Komersialisasi Perguruan Tinggi

Kesimpulan:
Pengesahan RUU BHP menjadi UU BHP seolah memberikan legitimasi pada aksi komersialisasi yang selama ini terjadi dan dilakukan oleh PT yang sudah menjadi Badan Hukum Milik Negara (BHMN). Masing-masing PT memiliki kebijakan tersendiri untuk menerima mahasiswa baru. Secara umum program penerimaan mahasiswa baru tersebut bernama Seleksi Penelusuran Minat dan Kemampuan. Kemampuan di sini tidak identik dengan kemampuan akademis, tetapi lebih mengarah pada kemampuan finansial.

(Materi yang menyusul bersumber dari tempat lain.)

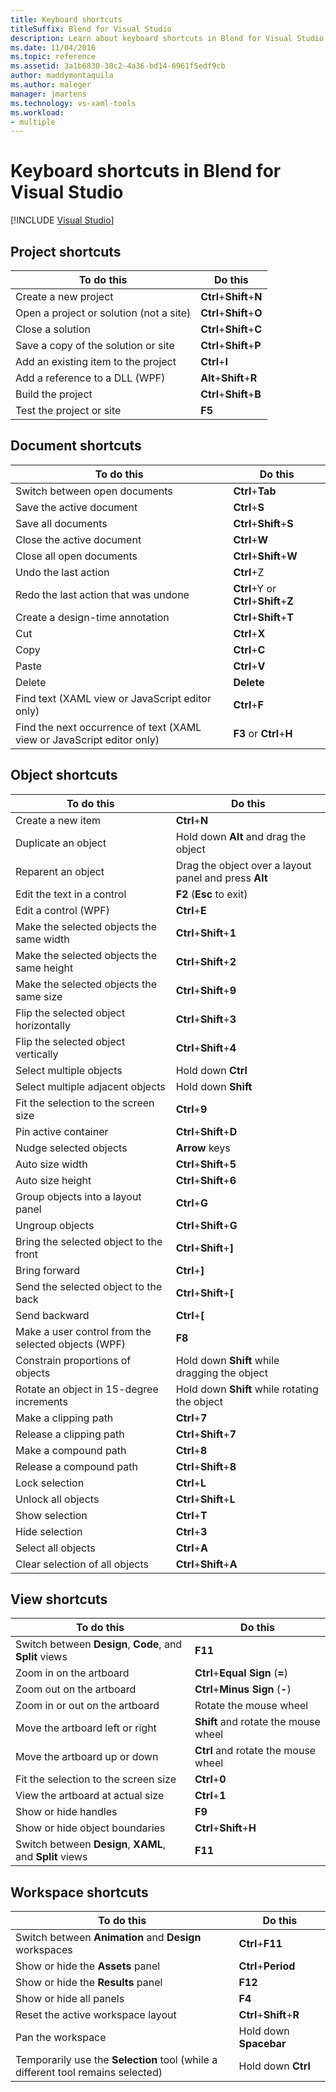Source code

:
 ```yaml
---
title: Keyboard shortcuts
titleSuffix: Blend for Visual Studio
description: Learn about keyboard shortcuts in Blend for Visual Studio that access commands for working with projects, documents, objects, views, and workspaces.
ms.date: 11/04/2016
ms.topic: reference
ms.assetid: 3a1b6830-30c2-4a36-bd14-6961f5edf9cb
author: maddymontaquila
ms.author: maleger
manager: jmartens
ms.technology: vs-xaml-tools
ms.workload:
- multiple
---
```

# Keyboard shortcuts in Blend for Visual Studio

 [!INCLUDE [Visual Studio](~/includes/applies-to-version/vs-windows-only.md)]

## Project shortcuts

|To do this|Do this|
|----------------|-------------|
|Create a new project|**Ctrl**+**Shift**+**N**|
|Open a project or solution (not a site)|**Ctrl**+**Shift**+**O**|
|Close a solution|**Ctrl**+**Shift**+**C**|
|Save a copy of the solution or site|**Ctrl**+**Shift**+**P**|
|Add an existing item to the project|**Ctrl**+**I**|
|Add a reference to a DLL (WPF)|**Alt**+**Shift**+**R**|
|Build the project|**Ctrl**+**Shift**+**B**|
|Test the project or site|**F5**|

## Document shortcuts

|To do this|Do this|
|----------------|-------------|
|Switch between open documents|**Ctrl**+**Tab**|
|Save the active document|**Ctrl**+**S**|
|Save all documents|**Ctrl**+**Shift**+**S**|
|Close the active document|**Ctrl**+**W**|
|Close all open documents|**Ctrl**+**Shift**+**W**|
|Undo the last action|**Ctrl**+Z|
|Redo the last action that was undone|**Ctrl**+Y or **Ctrl**+**Shift**+**Z**|
|Create a design-time annotation|**Ctrl**+**Shift**+**T**|
|Cut|**Ctrl**+**X**|
|Copy|**Ctrl**+**C**|
|Paste|**Ctrl**+**V**|
|Delete|**Delete**|
|Find text (XAML view or JavaScript editor only)|**Ctrl**+**F**|
|Find the next occurrence of text (XAML view or JavaScript editor only)|**F3** or **Ctrl**+**H**|

## Object shortcuts

|To do this|Do this|
|----------------|-------------|
|Create a new item|**Ctrl**+**N**|
|Duplicate an object|Hold down **Alt** and drag the object|
|Reparent an object|Drag the object over a layout panel and press **Alt**|
|Edit the text in a control|**F2** (**Esc** to exit)|
|Edit a control (WPF)|**Ctrl**+**E**|
|Make the selected objects the same width|**Ctrl**+**Shift**+**1**|
|Make the selected objects the same height|**Ctrl**+**Shift**+**2**|
|Make the selected objects the same size|**Ctrl**+**Shift**+**9**|
|Flip the selected object horizontally|**Ctrl**+**Shift**+**3**|
|Flip the selected object vertically|**Ctrl**+**Shift**+**4**|
|Select multiple objects|Hold down **Ctrl**|
|Select multiple adjacent objects|Hold down **Shift**|
|Fit the selection to the screen size|**Ctrl**+**9**|
|Pin active container|**Ctrl**+**Shift**+**D**|
|Nudge selected objects|**Arrow** keys|
|Auto size width|**Ctrl**+**Shift**+**5**|
|Auto size height|**Ctrl**+**Shift**+**6**|
|Group objects into a layout panel|**Ctrl**+**G**|
|Ungroup objects|**Ctrl**+**Shift**+**G**|
|Bring the selected object to the front|**Ctrl**+**Shift**+**]**|
|Bring forward|**Ctrl**+**]**|
|Send the selected object to the back|**Ctrl**+**Shift**+**[**|
|Send backward|**Ctrl**+**[**|
|Make a user control from the selected objects (WPF)|**F8**|
|Constrain proportions of objects|Hold down **Shift** while dragging the object|
|Rotate an object in 15-degree increments|Hold down **Shift** while rotating the object|
|Make a clipping path|**Ctrl**+**7**|
|Release a clipping path|**Ctrl**+**Shift**+**7**|
|Make a compound path|**Ctrl**+**8**|
|Release a compound path|**Ctrl**+**Shift**+**8**|
|Lock selection|**Ctrl**+**L**|
|Unlock all objects|**Ctrl**+**Shift**+**L**|
|Show selection|**Ctrl**+**T**|
|Hide selection|**Ctrl**+**3**|
|Select all objects|**Ctrl**+**A**|
|Clear selection of all objects|**Ctrl**+**Shift**+**A**|

## View shortcuts

|To do this|Do this|
|----------------|-------------|
|Switch between **Design**, **Code**, and **Split** views|**F11**|
|Zoom in on the artboard|**Ctrl**+**Equal Sign** (**=**)|
|Zoom out on the artboard|**Ctrl**+**Minus Sign** (**-**)|
|Zoom in or out on the artboard|Rotate the mouse wheel|
|Move the artboard left or right|**Shift** and rotate the mouse wheel|
|Move the artboard up or down|**Ctrl** and rotate the mouse wheel|
|Fit the selection to the screen size|**Ctrl**+**0**|
|View the artboard at actual size|**Ctrl**+**1**|
|Show or hide handles|**F9**|
|Show or hide object boundaries|**Ctrl**+**Shift**+**H**|
|Switch between **Design**, **XAML**, and **Split** views|**F11**|

## Workspace shortcuts

|To do this|Do this|
|----------------|-------------|
|Switch between **Animation** and **Design** workspaces|**Ctrl**+**F11**|
|Show or hide the **Assets** panel|**Ctrl**+**Period**|
|Show or hide the **Results** panel|**F12**|
|Show or hide all panels|**F4**|
|Reset the active workspace layout|**Ctrl**+**Shift**+**R**|
|Pan the workspace|Hold down **Spacebar**|
|Temporarily use the **Selection** tool (while a different tool remains selected)|Hold down **Ctrl**|
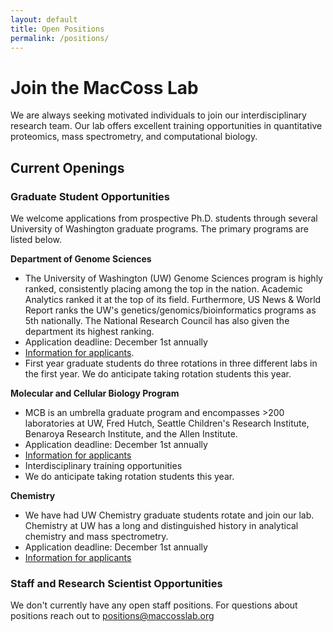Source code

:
 ```yaml
---
layout: default
title: Open Positions
permalink: /positions/
---
```


# Join the MacCoss Lab

We are always seeking motivated individuals to join our interdisciplinary research team. Our lab offers excellent training opportunities in quantitative proteomics, mass spectrometry, and computational biology.

## Current Openings

### Graduate Student Opportunities

We welcome applications from prospective Ph.D. students through several University of Washington graduate programs. The primary programs are listed below.

**Department of Genome Sciences**
- The University of Washington (UW) Genome Sciences program is highly ranked, consistently placing among the top in the nation. Academic Analytics ranked it at the top of its field. Furthermore, US News & World Report ranks the UW's genetics/genomics/bioinformatics programs as 5th nationally. The National Research Council has also given the department its highest ranking. 
- Application deadline: December 1st annually
- [Information for applicants](https://www.gs.washington.edu/academics/gradprogram/applicants/index.htm).
- First year graduate students do three rotations in three different labs in the first year. We do anticipate taking rotation students this year.

**Molecular and Cellular Biology Program**
- MCB is an umbrella graduate program and encompasses >200 laboratories at UW, Fred Hutch, Seattle Children's Research Institute, Benaroya Research Institute, and the Allen Institute.
- Application deadline: December 1st annually
- [Information for applicants](https://mcb-seattle.edu/about-the-mcb-program/)
- Interdisciplinary training opportunities
- We do anticipate taking rotation students this year.

**Chemistry**
- We have had UW Chemistry graduate students rotate and join our lab. Chemistry at UW has a long and distinguished history in analytical chemistry and mass spectrometry.
- Application deadline: December 1st annually
- [Information for applicants](https://chem.washington.edu/phd-chemistry-prospective-students)

### Staff and Research Scientist Opportunities

We don't currently have any open staff positions. For questions about positions reach out to positions@maccosslab.org

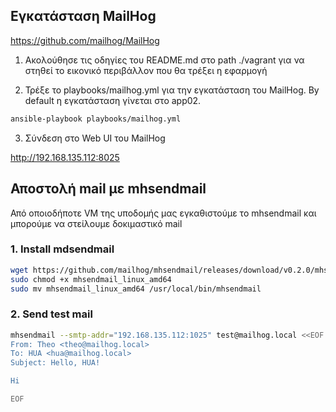 ## Εγκατάσταση MailHog

https://github.com/mailhog/MailHog 

1. Ακολούθησε τις οδηγίες του README.md στο path ./vagrant για να στηθεί το εικονικό περιβάλλον που θα τρέξει η εφαρμογή

2. Τρέξε το playbooks/mailhog.yml για την εγκατάσταση του MailHog. By default η εγκατάσταση γίνεται στο app02.

```bash
ansible-playbook playbooks/mailhog.yml 
```

3. Σύνδεση στο Web UI του MailHog

http://192.168.135.112:8025

## Αποστολή mail με mhsendmail

Από οποιοδήποτε VM της υποδομής μας εγκαθιστούμε το mhsendmail και μπορούμε να στείλουμε δοκιμαστικό mail

### 1. Install mdsendmail 

```bash
wget https://github.com/mailhog/mhsendmail/releases/download/v0.2.0/mhsendmail_linux_amd64
sudo chmod +x mhsendmail_linux_amd64
sudo mv mhsendmail_linux_amd64 /usr/local/bin/mhsendmail
```

### 2. Send test mail

```bash
mhsendmail --smtp-addr="192.168.135.112:1025" test@mailhog.local <<EOF
From: Theo <theo@mailhog.local>
To: HUA <hua@mailhog.local>
Subject: Hello, HUA!

Hi

EOF
```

Dengan begitu peguruan tinggi hanya menjadi mesin pencetak uang semata. Bukan lagi untuk membantu mencerdaskan kehidupan bangsa. Maka pemerintah seharusnya berpikir ulang tentang keputusannya mengubah Perguruan Tinggi Negeri menjadi Badan Hukum Milik Negara. Dan jika memang benar dunia pendidikan kita telah terjangkiti penyakit kapitalisme yang semuanya diukur bedasarkan uang dan modal, maka benar juga kalau calon mahasiswa baru yang miskin dilarang berkuliah. Dengan begitu pendidikan adalah hak setiap warga kaya dan negara berkewajiban mencerdaskan kehidupan masyarakat kaya. Masyarakat yang miskin dan tidak punya uang hanya pelengkap dan penonton setia dalam orasi politik dan bualan-bualan kampanye.